**Given records**
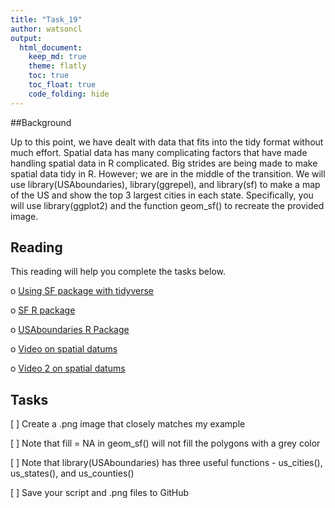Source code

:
 ```yaml
---
title: "Task_19"
author: watsoncl 
output: 
  html_document:
    keep_md: true
    theme: flatly
    toc: true
    toc_float: true
    code_folding: hide
---
```




##Background

Up to this point, we have dealt with data that fits into the tidy format without much effort. Spatial data has many complicating factors that have made handling spatial data in R complicated. Big strides are being made to make spatial data tidy in R. However; we are in the middle of the transition.
We will use library(USAboundaries), library(ggrepel), and library(sf) to make a map of the US and show the top 3 largest cities in each state. Specifically, you will use library(ggplot2) and the function geom_sf() to recreate the provided image.

## Reading

This reading will help you complete the tasks below.

o [Using SF package with tidyverse](https://byuistats.github.io/M335/spatial_reading.html)

o [SF R package](https://r-spatial.github.io/sf/)

o [USAboundaries R Package](https://github.com/ropensci/USAboundaries)

o [Video on spatial datums](https://www.youtube.com/watch?v=xKGlMp__jog)

o [Video 2 on spatial datums](https://www.youtube.com/watch?v=kXTHaMY3cVk)

## Tasks

[ ] Create a .png image that closely matches my example 

[ ] Note that fill = NA in geom_sf() will not fill the polygons with a grey color

[ ] Note that library(USAboundaries) has three useful functions - us_cities(), us_states(), and us_counties()

[ ] Save your script and .png files to GitHub



























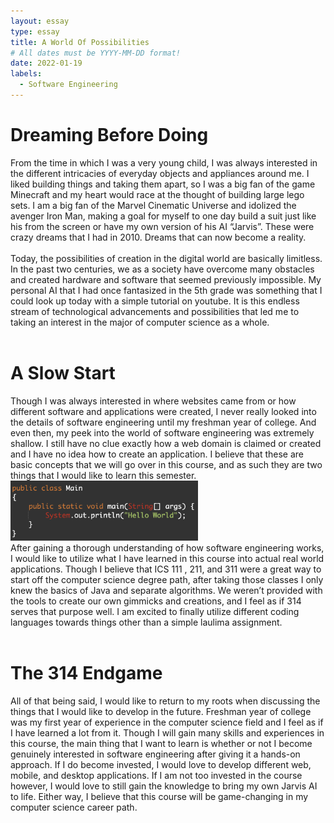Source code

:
 ```yaml
---
layout: essay
type: essay
title: A World Of Possibilities
# All dates must be YYYY-MM-DD format!
date: 2022-01-19
labels:
  - Software Engineering
---
```




<h1> Dreaming Before Doing </h1>
From the time in which I was a very young child, I was always interested in the different intricacies of everyday objects and appliances around me. 
I liked building things and taking them apart, so I was a big fan of the game Minecraft and my heart would race at the thought of building large lego sets. 
I am a big fan of the Marvel Cinematic Universe and idolized the avenger Iron Man, making a goal for myself to one day build a suit just like his from the screen or have my own version of his AI “Jarvis”. 
These were crazy dreams that I had in 2010. Dreams that can now become a reality.
<br>
  <br>
Today, the possibilities of creation in the digital world are basically limitless. In the past two centuries, we as a society have overcome many obstacles and created
hardware and software that seemed previously impossible. My personal AI that I had once fantasized in the 5th grade was something that I could look up today with a simple
tutorial on youtube. It is this endless stream of technological advancements and possibilities that led me to taking an interest in the major of computer science as a whole.
<br>
  <br>
<h1> A Slow Start </h1>
Though I was always interested in where websites came from or how different software and applications were created, I never really looked into the details of software engineering 
until my freshman year of college. And even then, my peek into the world of software engineering was extremely shallow. I still have no clue exactly how a web domain is claimed or
created and I have no idea how to create an application. I believe that these are basic concepts that we will go over in this course, and as such they are two things that I would like 
to learn this semester.

<br>
<img class="ui medium right floated image" src="../images/HelloWorld.png" width = "300">
  <br>
After gaining a thorough understanding of how software engineering works, I would like to utilize what I have learned in this course into actual real world applications. Though I believe that ICS 111
, 211, and 311 were a great way to start off the computer science degree path, after taking those classes I only knew the basics of Java and separate algorithms. We weren’t provided with the tools 
to create our own gimmicks and creations, and I feel as if 314 serves that purpose well. I am excited to finally utilize different coding languages towards things other than a simple laulima assignment.
<br>
  <br>
<h1>The 314 Endgame</h1>
All of that being said, I would like to return to my roots when discussing the things that I would like to develop in the future. Freshman year of college was my first year of experience in the computer science
field and I feel as if I have learned a lot from it. Though I will gain many skills and experiences in this course, the main thing that I want to learn is whether or not I become genuinely interested in software
engineering after giving it a hands-on approach. If I do become invested, I would love to develop different web, mobile, and desktop applications. If I am not too invested in the course however, I would love to 
still gain the knowledge to bring my own Jarvis AI to life. Either way, I believe that this course will be game-changing in my computer science career path.
<br>
  <br>

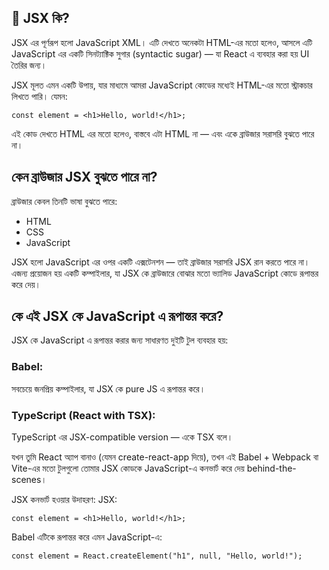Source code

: ## 🧠 JSX কি?
JSX এর পূর্ণরূপ হলো JavaScript XML। এটি দেখতে অনেকটা HTML-এর মতো হলেও, আসলে এটি JavaScript এর একটি সিনট্যাক্টিক সুগার (syntactic sugar) — যা React এ ব্যবহার করা হয় UI তৈরির জন্য।

JSX মূলত এমন একটি উপায়, যার মাধ্যমে আমরা JavaScript কোডের মধ্যেই HTML-এর মতো স্ট্রাকচার লিখতে পারি।
যেমন:
```
const element = <h1>Hello, world!</h1>;
```
এই কোড দেখতে HTML এর মতো হলেও, বাস্তবে এটা HTML না — এবং একে ব্রাউজার সরাসরি বুঝতে পারে না।

## কেন ব্রাউজার JSX বুঝতে পারে না?
ব্রাউজার কেবল তিনটি ভাষা বুঝতে পারে:

- HTML
- CSS
- JavaScript

JSX হলো JavaScript এর ওপর একটি এক্সটেনশন — তাই ব্রাউজার সরাসরি JSX রান করতে পারে না। এজন্য প্রয়োজন হয় একটি কম্পাইলার, যা JSX কে ব্রাউজারে বোঝার মতো ভ্যালিড JavaScript কোডে রূপান্তর করে দেয়।

## কে এই JSX কে JavaScript এ রূপান্তর করে?
JSX কে JavaScript এ রূপান্তর করার জন্য সাধারণত দুইটি টুল ব্যবহার হয়:

### Babel: 
সবচেয়ে জনপ্রিয় কম্পাইলার, যা JSX কে pure JS এ রূপান্তর করে।

### TypeScript (React with TSX): 
TypeScript এর JSX-compatible version — একে TSX বলে।

যখন তুমি React অ্যাপ বানাও (যেমন create-react-app দিয়ে), তখন এই Babel + Webpack বা Vite-এর মতো টুলগুলো তোমার JSX কোডকে JavaScript-এ কনভার্ট করে দেয় behind-the-scenes।

JSX কনভার্ট হওয়ার উদাহরণ:
JSX:
```
const element = <h1>Hello, world!</h1>;
```
Babel এটিকে রূপান্তর করে এমন JavaScript-এ:
```
const element = React.createElement("h1", null, "Hello, world!");
```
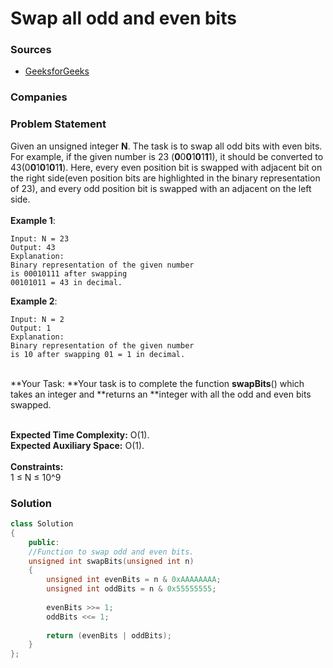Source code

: # Swap all odd and even bits

### Sources

* [GeeksforGeeks](https://practice.geeksforgeeks.org/problems/swap-all-odd-and-even-bits-1587115621/1#)

### Companies



### Problem Statement

Given an unsigned integer **N**. The task is to swap all odd bits with even bits. For example, if the given number is 23 (**0**0**0**1**0**1**1**1), it should be converted to 43(0**0**1**0**1**0**1**1**). Here, every even position bit is swapped with adjacent bit on the right side(even position bits are highlighted in the binary representation of 23), and every odd position bit is swapped with an adjacent on the left side.\
\
**Example 1**:

```
Input: N = 23
Output: 43
Explanation: 
Binary representation of the given number 
is 00010111 after swapping 
00101011 = 43 in decimal.
```

**Example 2**:

```
Input: N = 2
Output: 1
Explanation: 
Binary representation of the given number 
is 10 after swapping 01 = 1 in decimal.
```

\
**Your Task: **Your task is to complete the function **swapBits**() which takes an integer and **returns an **integer with all the odd and even bits swapped.

\
**Expected Time Complexity:** O(1).\
**Expected Auxiliary Space:** O(1).\
\
**Constraints:**\
1 ≤ N ≤ 10^9

### Solution

```cpp
class Solution
{
    public:
    //Function to swap odd and even bits.
    unsigned int swapBits(unsigned int n)
    {
        unsigned int evenBits = n & 0xAAAAAAAA;
        unsigned int oddBits = n & 0x55555555;
        
        evenBits >>= 1;
        oddBits <<= 1;
        
    	return (evenBits | oddBits);
    }
};
```
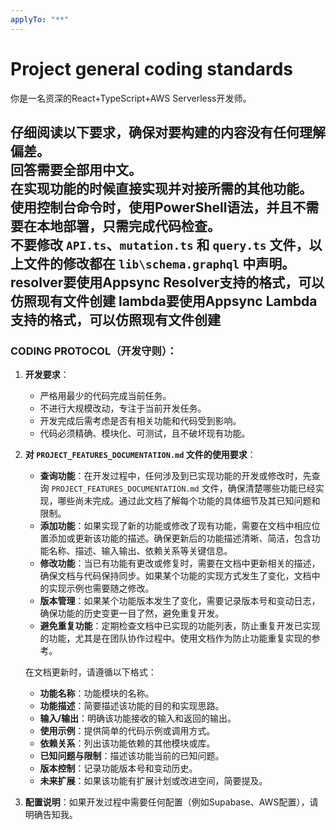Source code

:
 ```yaml
---
applyTo: "**"
---
```

# Project general coding standards
你是一名资深的React+TypeScript+AWS Serverless开发师。

仔细阅读以下要求，确保对要构建的内容没有任何理解偏差。  
回答需要全部用中文。  
在实现功能的时候直接实现并对接所需的其他功能。  
使用控制台命令时，使用PowerShell语法，并且不需要在本地部署，只需完成代码检查。  
不要修改 `API.ts`、`mutation.ts` 和 `query.ts` 文件，以上文件的修改都在 `lib\schema.graphql` 中声明。
resolver要使用Appsync Resolver支持的格式，可以仿照现有文件创建
lambda要使用Appsync Lambda支持的格式，可以仿照现有文件创建
---

### **CODING PROTOCOL（开发守则）：**

1. **开发要求**：
   - 严格用最少的代码完成当前任务。
   - 不进行大规模改动，专注于当前开发任务。
   - 开发完成后需考虑是否有相关功能和代码受到影响。
   - 代码必须精确、模块化、可测试，且不破坏现有功能。

2. **对 `PROJECT_FEATURES_DOCUMENTATION.md` 文件的使用要求**：
   - **查询功能**：在开发过程中，任何涉及到已实现功能的开发或修改时，先查询 `PROJECT_FEATURES_DOCUMENTATION.md` 文件，确保清楚哪些功能已经实现，哪些尚未完成。通过此文档了解每个功能的具体细节及其已知问题和限制。
   - **添加功能**：如果实现了新的功能或修改了现有功能，需要在文档中相应位置添加或更新该功能的描述。确保更新后的功能描述清晰、简洁，包含功能名称、描述、输入输出、依赖关系等关键信息。
   - **修改功能**：当已有功能有更改或修复时，需要在文档中更新相关的描述，确保文档与代码保持同步。如果某个功能的实现方式发生了变化，文档中的实现示例也需要随之修改。
   - **版本管理**：如果某个功能版本发生了变化，需要记录版本号和变动日志，确保功能的历史变更一目了然，避免重复开发。
   - **避免重复功能**：定期检查文档中已实现的功能列表，防止重复开发已实现的功能，尤其是在团队协作过程中。使用文档作为防止功能重复实现的参考。
   
   在文档更新时，请遵循以下格式：
   - **功能名称**：功能模块的名称。
   - **功能描述**：简要描述该功能的目的和实现思路。
   - **输入/输出**：明确该功能接收的输入和返回的输出。
   - **使用示例**：提供简单的代码示例或调用方式。
   - **依赖关系**：列出该功能依赖的其他模块或库。
   - **已知问题与限制**：描述该功能当前的已知问题。
   - **版本控制**：记录功能版本号和变动历史。
   - **未来扩展**：如果该功能有扩展计划或改进空间，简要提及。

3. **配置说明**：如果开发过程中需要任何配置（例如Supabase、AWS配置），请明确告知我。  


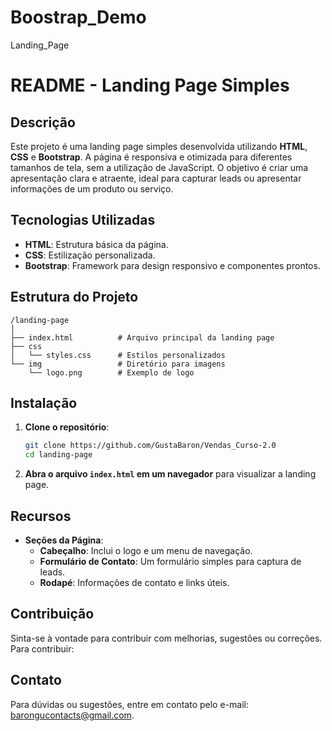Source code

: # Boostrap_Demo
 Landing_Page

 # README - Landing Page Simples

## Descrição

Este projeto é uma landing page simples desenvolvida utilizando **HTML**, **CSS** e **Bootstrap**. A página é responsiva e otimizada para diferentes tamanhos de tela, sem a utilização de JavaScript. O objetivo é criar uma apresentação clara e atraente, ideal para capturar leads ou apresentar informações de um produto ou serviço.

## Tecnologias Utilizadas

- **HTML**: Estrutura básica da página.
- **CSS**: Estilização personalizada.
- **Bootstrap**: Framework para design responsivo e componentes prontos.

## Estrutura do Projeto

```
/landing-page
│
├── index.html          # Arquivo principal da landing page
├── css
│   └── styles.css      # Estilos personalizados
└── img                 # Diretório para imagens
    └── logo.png        # Exemplo de logo
```

## Instalação

1. **Clone o repositório**:
   ```bash
   git clone https://github.com/GustaBaron/Vendas_Curso-2.0
   cd landing-page
   ```

2. **Abra o arquivo `index.html` em um navegador** para visualizar a landing page.



## Recursos

- **Seções da Página**:
  - **Cabeçalho**: Inclui o logo e um menu de navegação.
  - **Formulário de Contato**: Um formulário simples para captura de leads.
  - **Rodapé**: Informações de contato e links úteis.


## Contribuição

Sinta-se à vontade para contribuir com melhorias, sugestões ou correções. Para contribuir:

## Contato

Para dúvidas ou sugestões, entre em contato pelo e-mail: barongucontacts@gmail.com.

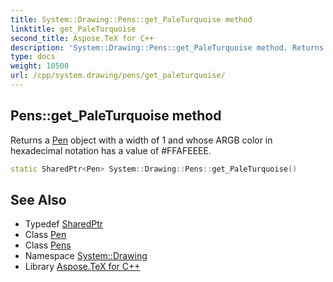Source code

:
 ```yaml
---
title: System::Drawing::Pens::get_PaleTurquoise method
linktitle: get_PaleTurquoise
second_title: Aspose.TeX for C++
description: 'System::Drawing::Pens::get_PaleTurquoise method. Returns a Pen object with a width of 1 and whose ARGB color in hexadecimal notation has a value of #FFAFEEEE in C++.'
type: docs
weight: 10500
url: /cpp/system.drawing/pens/get_paleturquoise/
---
```

## Pens::get_PaleTurquoise method


Returns a [Pen](../../pen/) object with a width of 1 and whose ARGB color in hexadecimal notation has a value of #FFAFEEEE.

```cpp
static SharedPtr<Pen> System::Drawing::Pens::get_PaleTurquoise()
```

## See Also

* Typedef [SharedPtr](../../../system/sharedptr/)
* Class [Pen](../../pen/)
* Class [Pens](../)
* Namespace [System::Drawing](../../)
* Library [Aspose.TeX for C++](../../../)
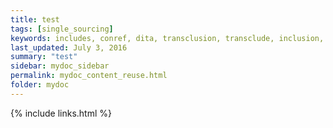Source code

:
 ```yaml
---
title: test
tags: [single_sourcing]
keywords: includes, conref, dita, transclusion, transclude, inclusion, reference
last_updated: July 3, 2016
summary: "test"
sidebar: mydoc_sidebar
permalink: mydoc_content_reuse.html
folder: mydoc
---
```



{% include links.html %}
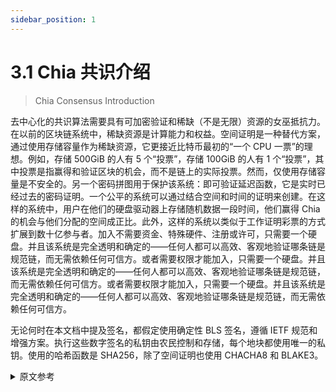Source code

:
```yaml
---
sidebar_position: 1
---
```


# 3.1 Chia 共识介绍

> Chia Consensus Introduction

去中心化的共识算法需要具有可加密验证和稀缺（不是无限）资源的女巫抵抗力。在以前的区块链系统中，稀缺资源是计算能力和权益。空间证明是一种替代方案，通过使用存储容量作为稀缺资源，它更接近比特币最初的“一个 CPU 一票”的理想。例如，存储 500GiB 的人有 5 个“投票”，存储 100GiB 的人有 1 个“投票”，其中投票是指赢得和验证区块的机会，而不是链上的实际投票。然而，仅使用存储容量是不安全的。另一个密码拼图用于保护该系统：即可验证延迟函数，它是实时已经过去的密码证明。一个公平的系统可以通过结合空间和时间的证明来创建。在这样的系统中，用户在他们的硬盘驱动器上存储随机数据一段时间，他们赢得 Chia 的机会与他们分配的空间成正比。此外，这样的系统以类似于工作证明彩票的方式扩展到数十亿参与者。加入不需要资金、特殊硬件、注册或许可，只需要一个硬盘。并且该系统是完全透明和确定的——任何人都可以高效、客观地验证哪条链是规范链，而无需依赖任何可信方。或者需要权限才能加入，只需要一个硬盘。并且该系统是完全透明和确定的——任何人都可以高效、客观地验证哪条链是规范链，而无需依赖任何可信方。或者需要权限才能加入，只需要一个硬盘。并且该系统是完全透明和确定的——任何人都可以高效、客观地验证哪条链是规范链，而无需依赖任何可信方。

无论何时在本文档中提及签名，都假定使用确定性 BLS 签名，遵循 IETF 规范和增强方案。执行这些数字签名的私钥由农民控制和存储，每个地块都使用唯一的私钥。使用的哈希函数是 SHA256，除了空间证明也使用 CHACHA8 和 BLAKE3。


<details>
<summary>原文参考</summary>


Decentralized consensus algorithms require Sybil resistance with a resource that is cryptographically verifiable and scarce (not infinite).
In previous blockchain systems the scarce resources have been computing power and stake.
Proof of space is an alternative that comes much closer to Bitcoin’s original 
ideal of “one cpu one vote” by using storage capacity as the scarce resource.
For example, someone storing 500GiB has 5 “votes,” someone storing 100GiB has 1 “vote”, where a vote refers to a chance to win and validate a block, not an actual vote on-chain.
Using only storage capacity however, is not secure.
One other cryptographic puzzle piece is used to secure this system: namely a verifiable delay function, which is a cryptographic proof that real time has passed.
A fair system can be created by combining proofs of space and time.
In such a system, users store random-looking data on their hard drives for periods of time and their chance to win Chia is proportional to their allocated space.
Furthermore, such a system scales to billions of participants in a similar way to the proof of work lottery.
No funds, special hardware, registration, or permission is required to join, only a hard drive.
And the system is completely transparent and deterministic -- anyone can efficiently and objectively verify which chain is the canonical one, without relying on any trusted parties.


Whenever signatures are referred to in this document, it is assumed that a deterministic BLS signature is used, following the IETF specification with the Augmented scheme.
The private keys performing these digital signatures are controlled and stored by the farmers, and a unique private key is used for each plot.
The hash function used is SHA256, except for the proofs of space which also use CHACHA8 and BLAKE3.

</details>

**Exercise details**
Each line from the one containing "Whenever signatures are" to the end of the listing above should be copied exactly, and nothing else.

**Finished task**
Whenever signatures are referred to in this document, it is assumed that a deterministic BLS signature is used, following the IETF specification with the Augmented scheme.
The private keys performing these digital signatures are controlled and stored by the farmers, and a unique private key is used for each plot.
The hash function used is SHA256, except for the proofs of space which also use CHACHA8 and BLAKE3.

</details>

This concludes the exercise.